All,

a fast COUNT(*) is in the TODO of InnoDB. But it is relatively difficult to implement without reducing INSERT performance.

Regards,

Heikki
Oracle/Innobase

----- Original Message ----- From: "Jigal van Hemert" <[EMAIL PROTECTED]>
Newsgroups: mailing.database.myodbc
Sent: Wednesday, November 02, 2005 10:30 AM
Subject: Re: Will SELECT COUNT(*) FROM TABLE ever be cheap on INNODB?


Shankar Unni wrote:
[EMAIL PROTECTED] wrote:

If I understand the InnoDB engine correctly, I don't see how they
could speed it up unless they start tracking how many records belong
to each active "version" within a database.

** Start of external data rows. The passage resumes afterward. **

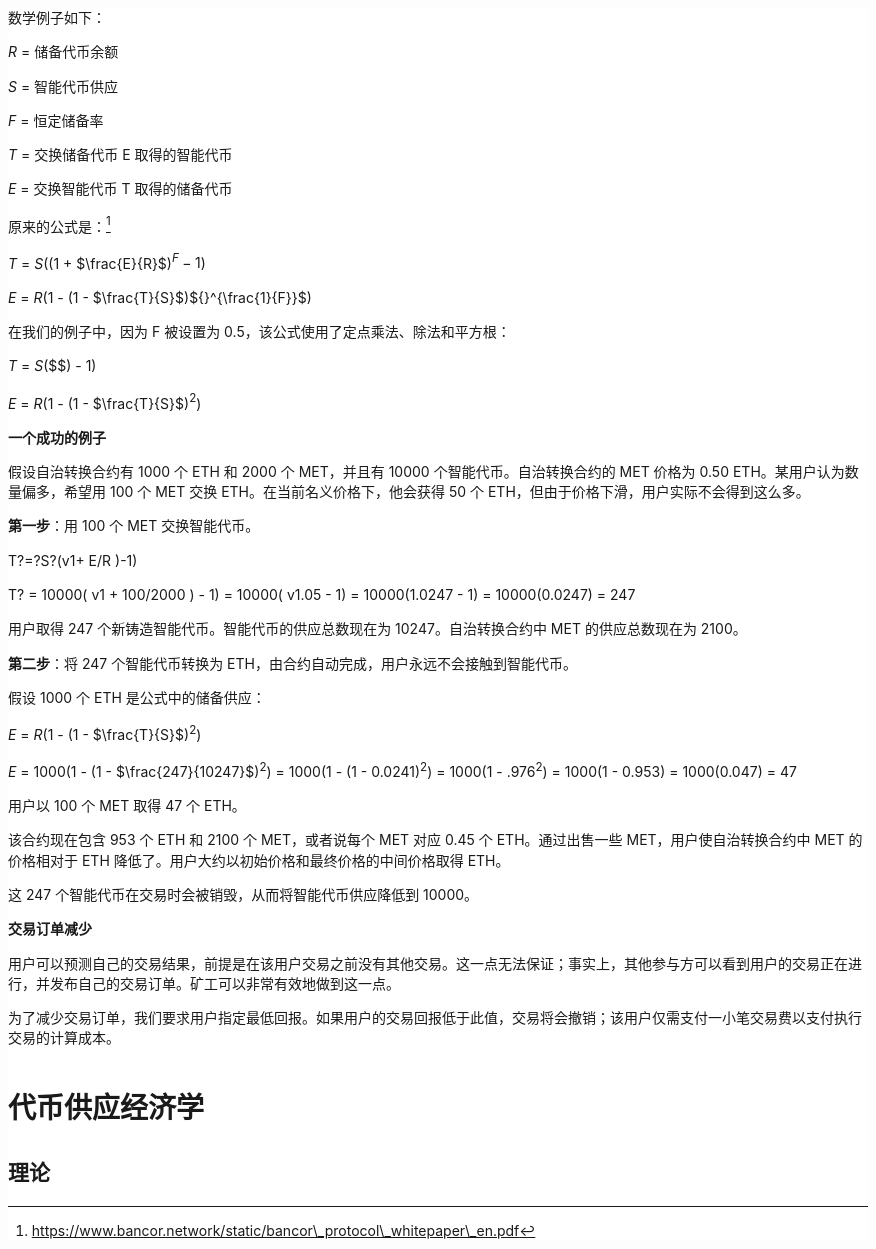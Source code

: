 数学例子如下：

*R* = 储备代币余额

*S* = 智能代币供应

*F* = 恒定储备率

*T* = 交换储备代币 E 取得的智能代币

*E* = 交换智能代币 T 取得的储备代币

原来的公式是：[^41]

*T* = *S*((1 + $\frac{E}{R}$)${{}^{}}^{F} - 1$)

*E* = *R*(1 - (1 - $\frac{T}{S}$)${}^{\frac{1}{F}}$)

在我们的例子中，因为 F 被设置为 0.5，该公式使用了定点乘法、除法和平方根：

*T* = *S*($$) - 1)

*E* = *R*(1 - (1 - $\frac{T}{S}$)${}^{2}$)

**一个成功的例子**

假设自治转换合约有 1000 个 ETH 和 2000 个 MET，并且有 10000 个智能代币。自治转换合约的 MET 价格为 0.50 ETH。某用户认为数量偏多，希望用 100 个 MET 交换 ETH。在当前名义价格下，他会获得 50 个 ETH，但由于价格下滑，用户实际不会得到这么多。

**第一步**：用 100 个 MET 交换智能代币。

T?=?S?(v1+ E/R )-1)

T? = 10000( v1 + 100/2000 ) - 1) = 10000( v1.05 - 1) = 10000(1.0247 - 1) = 10000(0.0247) = 247

用户取得 247 个新铸造智能代币。智能代币的供应总数现在为 10247。自治转换合约中 MET 的供应总数现在为 2100。

**第二步**：将 247 个智能代币转换为 ETH，由合约自动完成，用户永远不会接触到智能代币。

假设 1000 个 ETH 是公式中的储备供应：

*E* = *R*(1 - (1 - $\frac{T}{S}$)${}^{2}$)

*E* = 1000(1 - (1 - $\frac{247}{10247}$)${}^{2}$) = 1000(1 - (1 - 0.0241)${}^{2}$) = 1000(1 - .976${}^{2}$) = 1000(1 - 0.953) = 1000(0.047) = 47

用户以 100 个 MET 取得 47 个 ETH。

该合约现在包含 953 个 ETH 和 2100 个 MET，或者说每个 MET 对应 0.45 个 ETH。通过出售一些 MET，用户使自治转换合约中 MET 的价格相对于 ETH 降低了。用户大约以初始价格和最终价格的中间价格取得 ETH。

这 247 个智能代币在交易时会被销毁，从而将智能代币供应降低到 10000。

**交易订单减少**

用户可以预测自己的交易结果，前提是在该用户交易之前没有其他交易。这一点无法保证；事实上，其他参与方可以看到用户的交易正在进行，并发布自己的交易订单。矿工可以非常有效地做到这一点。

为了减少交易订单，我们要求用户指定最低回报。如果用户的交易回报低于此值，交易将会撤销；该用户仅需支付一小笔交易费以支付执行交易的计算成本。

代币供应经济学
======================

理论
------


[^1]: <https://medium.com/\@jgarzik/bitcoin-is-being-hot-wired-for-settlement-a5beb1df223a>
[^2]: <https://bitcoin.org/bitcoin.pdf>
[^3]: <https://bitcointalk.org/index.php?topic=47417.0>
[^4]: <https://www.economist.com/blogs/freeexchange/2014/04/money>
[^5]: <https://econjwatch.org/file\_download/139/2007-01-hummel-com.pdf?mimetype=pdf>
[^6]: <https://econjwatch.org/file\_download/139/2007-01-hummel-com.pdf?mimetype=pdf>
[^7]: Tsiang, S.C., Journal of Money, Credit and Banking, I(1969), pp.
[^8]: <https://medium.com/\@MetronomeToken/on-metronome-author-retention-and-contract-behavior-73dad8f16494>
[^9]: <https://medium.com/\@MetronomeToken/proceeds-for-the-community-not-the-authors-d41874d4d41f>
[^10]: <http://onlinelibrary.wiley.com/doi/10.3982/TE502/pdf]](http://onlinelibrary.wiley.com/doi/10.3982/TE502/pdf>
[^11]: <http://markets.businessinsider.com/news/stocks/Etherparty-Pre-sale-Sells-Out-Receives-Over-25MPublic-ICO-sale-launches-Oct-1-1002374859>
[^12]: <https://medium.com/\@MetronomeToken/what-is-a-descending-price-auction-8c0770bb6a71>
[^13]: <https://medium.com/@MetronomeToken/fairness-as-a-first-order-variable-8012a5c22ed1>
[^14]: <https://medium.com/\@MetronomeToken/self-governance-as-a-design-goal-fc06afd61dd5>
[^15]: 来源：coinmarketcap, coinbase, blockchain.info, Federal Reserve Bank of St Louis
[^16]: <http://onlinelibrary.wiley.com/doi/10.3982/TE502/pdf>
[^17]: Mishra, Debasis, and David C. Parkes. "Multi-Item Vickrey-Dutch
[^18]: <https://en.bitcoin.it/wiki/Protocol\_documentation\#Merkle\_Trees>
[^19]: 来源：coinmarketcap.com, coinbase, blockchain.info
[^20]: <https://bitcoin.org/bitcoin.pdf]](https://bitcoin.org/bitcoin.pdf>
[^21]: <https://bitcointalk.org/index.php?topic=108964.0>
[^22]: <http://www.thebitcoin.fr/wp-content/uploads/2014/01/The-Economics-of-Bitcoin-Mining-or-Bitcoin-in-the-Presence-of-Adversaries.pdf>
[^23]: <https://www.brightscope.com/financial-planning/advice/article/8491/Asked-Answered-Zero-Inflation/>
[^24]: 来源：coinmarketcap.com, coinbase, blockchain.info
[^25]: <https://bitcointalk.org/index.php?topic=47417.0>
[^26]: <https://z.cash/blog/founders-reward-transfers.html>
[^27]: <https://z.cash/blog/funding.html>
[^28]: <https://z.cash/blog/founders-reward-transfers.html>
[^29]: <https://github.com/ethereum/wiki/wiki/White-Paper>
[^30]: <https://blog.ethereum.org/2014/08/08/ether-sale-a-statistical-overview>
[^31]: <https://twitter.com/VitalikButerin/status/879675471532654595>
[^32]: <https://github.com/ethereum/wiki/wiki/Proof-of-Stake-FAQ>
[^33]: <https://coinmarketcap.com/currencies/ripple/>
[^34]: <https://ripple.com/insights/ripple-to-place-55-billion-xrp-in-escrow-to-ensure-certainty-into-total-xrp-supply/>
[^35]: <https://bitcoin.org/bitcoin.pdf>
[^36]: <https://bitcointalk.org/index.php?topic=47417.0>
[^37]: <https://github.com/ethereum/wiki/wiki/White-Paper>
[^38]: <https://ripple.com/insights/ripple-to-place-55-billion-xrp-in-escrow-to-ensure-certainty-into-total-xrp-supply/>
[^39]: <http://zerocash-project.org/media/pdf/zerocash-extended-20140518.pdf>
[^40]: <https://drive.google.com/file/d/0B3HPNP-GDn7aRkVaV3dkVl9NS2M/view>
[^41]: <https://www.bancor.network/static/bancor\_protocol\_whitepaper\_en.pdf>
[^42]: <http://onlinelibrary.wiley.com/doi/10.3982/TE502/pdf>
[^43]: <https://theethereum.wiki/w/index.php/ERC20\_Token\_Standard>
[^44]: <http://ethdocs.org/en/latest/introduction/what-is-ethereum.html>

But one thing you can do to speed it up somewhat is to do a
COUNT(PK_column) (rather than COUNT(*)) if you have a column that is a
primary key for the table - that's the same thing semantically, and
involves searching an index rather than the data records themselves,
which should involve less I/O.

If I understand
http://dev.mysql.com/doc/refman/5.0/en/table-and-index.html
correctly, the index of the primary key is stored as the clustered index
together with the data. To me this means that there is no difference
between counting the primary key entries and counting the data entries.

Regards, Jigal.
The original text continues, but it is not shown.